Wade & Schwartz – November 2023
Sher Schwartz and Mary Ellen Wade traded art and words. Mary Ellen shared this image, titled “Cherry Blossom Punch,” with Sher:

In response, Sher wrote this poem:
Variations on a Blossom
–after Mary Ellen Wade’s acrylic
Cherry Blossom Punch (2022)
Varieties of cherries––bride swallows oxheart, blackheart, Tartarian,
morello. They all taste good rolling toward the back––virginal tongue.
Cherry rum-rum––pickled petals float but some drown,
flutter down––the bottom greets them––bounce-bounce!
Bird-cherry blossoms blow off sideways in the fierce wind. Come fruit.
Cedar Waxwing (silk-tail) hops––branch to laden branch.
Japanese cherry blossoms––visitors’ smiling faces lift into petal lights,
haloed flowers that don’t bear fruit––travel well but fail to arrive.
A virgin wine waits on a shelf––fragrant petals inside a reddish-brown cabinet,
outside a darkling thrush ruffles and sings––her new moon rises.

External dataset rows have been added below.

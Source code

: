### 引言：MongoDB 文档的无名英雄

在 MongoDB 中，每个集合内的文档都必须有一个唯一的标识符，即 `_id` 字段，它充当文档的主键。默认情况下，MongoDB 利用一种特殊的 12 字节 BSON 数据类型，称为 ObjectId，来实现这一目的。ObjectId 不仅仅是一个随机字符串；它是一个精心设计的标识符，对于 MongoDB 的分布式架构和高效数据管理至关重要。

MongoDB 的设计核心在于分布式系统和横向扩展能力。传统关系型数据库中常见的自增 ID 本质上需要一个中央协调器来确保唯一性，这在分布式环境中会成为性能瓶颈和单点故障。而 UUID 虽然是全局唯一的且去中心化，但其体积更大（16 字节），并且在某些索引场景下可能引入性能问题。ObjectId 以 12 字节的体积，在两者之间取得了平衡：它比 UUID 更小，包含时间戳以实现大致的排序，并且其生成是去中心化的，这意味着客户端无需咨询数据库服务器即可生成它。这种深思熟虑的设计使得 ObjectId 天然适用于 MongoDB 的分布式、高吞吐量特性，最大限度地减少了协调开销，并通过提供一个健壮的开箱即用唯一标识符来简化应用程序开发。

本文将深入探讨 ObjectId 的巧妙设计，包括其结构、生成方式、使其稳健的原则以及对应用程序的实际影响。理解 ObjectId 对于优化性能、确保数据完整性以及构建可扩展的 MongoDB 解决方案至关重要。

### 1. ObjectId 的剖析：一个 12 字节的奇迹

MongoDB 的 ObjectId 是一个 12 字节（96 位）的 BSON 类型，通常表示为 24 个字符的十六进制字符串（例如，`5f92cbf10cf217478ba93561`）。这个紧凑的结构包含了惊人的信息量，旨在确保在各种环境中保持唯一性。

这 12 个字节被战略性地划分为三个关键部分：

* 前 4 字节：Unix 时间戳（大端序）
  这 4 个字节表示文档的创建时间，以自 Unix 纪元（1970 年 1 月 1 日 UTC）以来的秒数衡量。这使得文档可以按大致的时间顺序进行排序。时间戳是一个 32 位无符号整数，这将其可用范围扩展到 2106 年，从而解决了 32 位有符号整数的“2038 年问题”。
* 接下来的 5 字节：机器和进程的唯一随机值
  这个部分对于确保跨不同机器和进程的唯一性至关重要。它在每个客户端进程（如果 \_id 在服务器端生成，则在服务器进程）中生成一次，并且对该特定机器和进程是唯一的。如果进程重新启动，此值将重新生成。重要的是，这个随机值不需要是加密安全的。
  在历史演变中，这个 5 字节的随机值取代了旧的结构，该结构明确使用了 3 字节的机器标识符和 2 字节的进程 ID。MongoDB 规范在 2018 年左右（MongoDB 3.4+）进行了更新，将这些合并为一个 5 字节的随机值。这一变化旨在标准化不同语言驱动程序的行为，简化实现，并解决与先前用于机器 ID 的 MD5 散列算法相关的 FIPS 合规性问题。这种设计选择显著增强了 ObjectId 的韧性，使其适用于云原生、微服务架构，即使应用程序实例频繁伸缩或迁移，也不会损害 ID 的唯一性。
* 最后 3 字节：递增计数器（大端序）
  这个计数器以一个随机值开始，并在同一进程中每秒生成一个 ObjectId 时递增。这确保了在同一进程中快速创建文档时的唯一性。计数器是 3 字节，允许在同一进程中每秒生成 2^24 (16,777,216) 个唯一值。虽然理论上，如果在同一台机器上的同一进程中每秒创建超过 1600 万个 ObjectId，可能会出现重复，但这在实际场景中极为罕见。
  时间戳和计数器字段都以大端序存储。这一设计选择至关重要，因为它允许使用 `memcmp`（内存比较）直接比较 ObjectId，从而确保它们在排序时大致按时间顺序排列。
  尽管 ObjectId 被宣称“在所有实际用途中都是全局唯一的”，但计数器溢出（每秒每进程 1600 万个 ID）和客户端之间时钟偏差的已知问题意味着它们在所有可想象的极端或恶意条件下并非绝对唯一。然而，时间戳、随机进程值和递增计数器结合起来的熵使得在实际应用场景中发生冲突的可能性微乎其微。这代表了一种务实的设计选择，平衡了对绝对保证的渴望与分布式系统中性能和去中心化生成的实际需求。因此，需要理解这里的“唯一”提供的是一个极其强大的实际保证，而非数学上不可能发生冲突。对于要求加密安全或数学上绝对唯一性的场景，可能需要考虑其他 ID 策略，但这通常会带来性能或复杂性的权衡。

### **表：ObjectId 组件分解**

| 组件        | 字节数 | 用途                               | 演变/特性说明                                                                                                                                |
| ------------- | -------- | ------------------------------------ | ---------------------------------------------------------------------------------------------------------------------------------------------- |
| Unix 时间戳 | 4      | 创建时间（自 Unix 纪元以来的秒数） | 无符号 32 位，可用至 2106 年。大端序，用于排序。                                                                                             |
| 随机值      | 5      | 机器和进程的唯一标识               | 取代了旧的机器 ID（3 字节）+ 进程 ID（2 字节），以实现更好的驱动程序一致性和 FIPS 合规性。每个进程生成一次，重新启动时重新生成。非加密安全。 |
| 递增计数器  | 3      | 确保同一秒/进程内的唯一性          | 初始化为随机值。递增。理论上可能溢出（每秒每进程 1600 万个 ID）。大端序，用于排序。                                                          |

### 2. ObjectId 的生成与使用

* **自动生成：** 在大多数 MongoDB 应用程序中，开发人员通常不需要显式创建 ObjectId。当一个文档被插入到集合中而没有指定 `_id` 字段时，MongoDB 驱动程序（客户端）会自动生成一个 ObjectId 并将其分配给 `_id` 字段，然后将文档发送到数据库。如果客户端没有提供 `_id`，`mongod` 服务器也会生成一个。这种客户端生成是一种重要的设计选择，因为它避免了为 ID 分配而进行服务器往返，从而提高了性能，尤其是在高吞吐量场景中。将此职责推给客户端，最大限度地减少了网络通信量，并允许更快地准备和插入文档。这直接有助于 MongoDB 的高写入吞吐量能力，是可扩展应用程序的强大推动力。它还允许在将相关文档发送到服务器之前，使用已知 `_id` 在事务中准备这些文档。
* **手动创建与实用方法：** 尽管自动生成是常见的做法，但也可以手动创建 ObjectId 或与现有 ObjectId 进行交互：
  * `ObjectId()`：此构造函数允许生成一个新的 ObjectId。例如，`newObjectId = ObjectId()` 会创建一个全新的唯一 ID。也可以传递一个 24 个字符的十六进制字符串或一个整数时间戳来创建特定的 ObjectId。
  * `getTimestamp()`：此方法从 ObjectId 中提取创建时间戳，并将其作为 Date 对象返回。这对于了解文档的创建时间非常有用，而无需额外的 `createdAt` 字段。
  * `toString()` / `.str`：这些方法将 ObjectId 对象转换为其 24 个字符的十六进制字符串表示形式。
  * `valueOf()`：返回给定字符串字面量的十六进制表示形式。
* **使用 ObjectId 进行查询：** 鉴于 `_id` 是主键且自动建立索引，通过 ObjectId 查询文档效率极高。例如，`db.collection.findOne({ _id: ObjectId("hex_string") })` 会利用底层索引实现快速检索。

Fantastic garlands of cherry blossoms and purple monkshood wrap Ophelia’s neck,
her ruddy-blooming cheeks fading, hair spread wide, floating down the creek she––
sings a frail old laud––she streams a dying blossom, along with bobbing limes,
pumpkins and bitter cranberries––madness forgets her desire for arctic blue sky.
Punch & Judy strike back and forth again sticks clashing––pinata punctured
candy spurts past petals edges of branches––peppered jubilations children shout!
A touch past bee-time––pale pink petals softly reach the donkeys’ backs––
raven’s wings throb––moving air sweetening the work animals’ plod to barn.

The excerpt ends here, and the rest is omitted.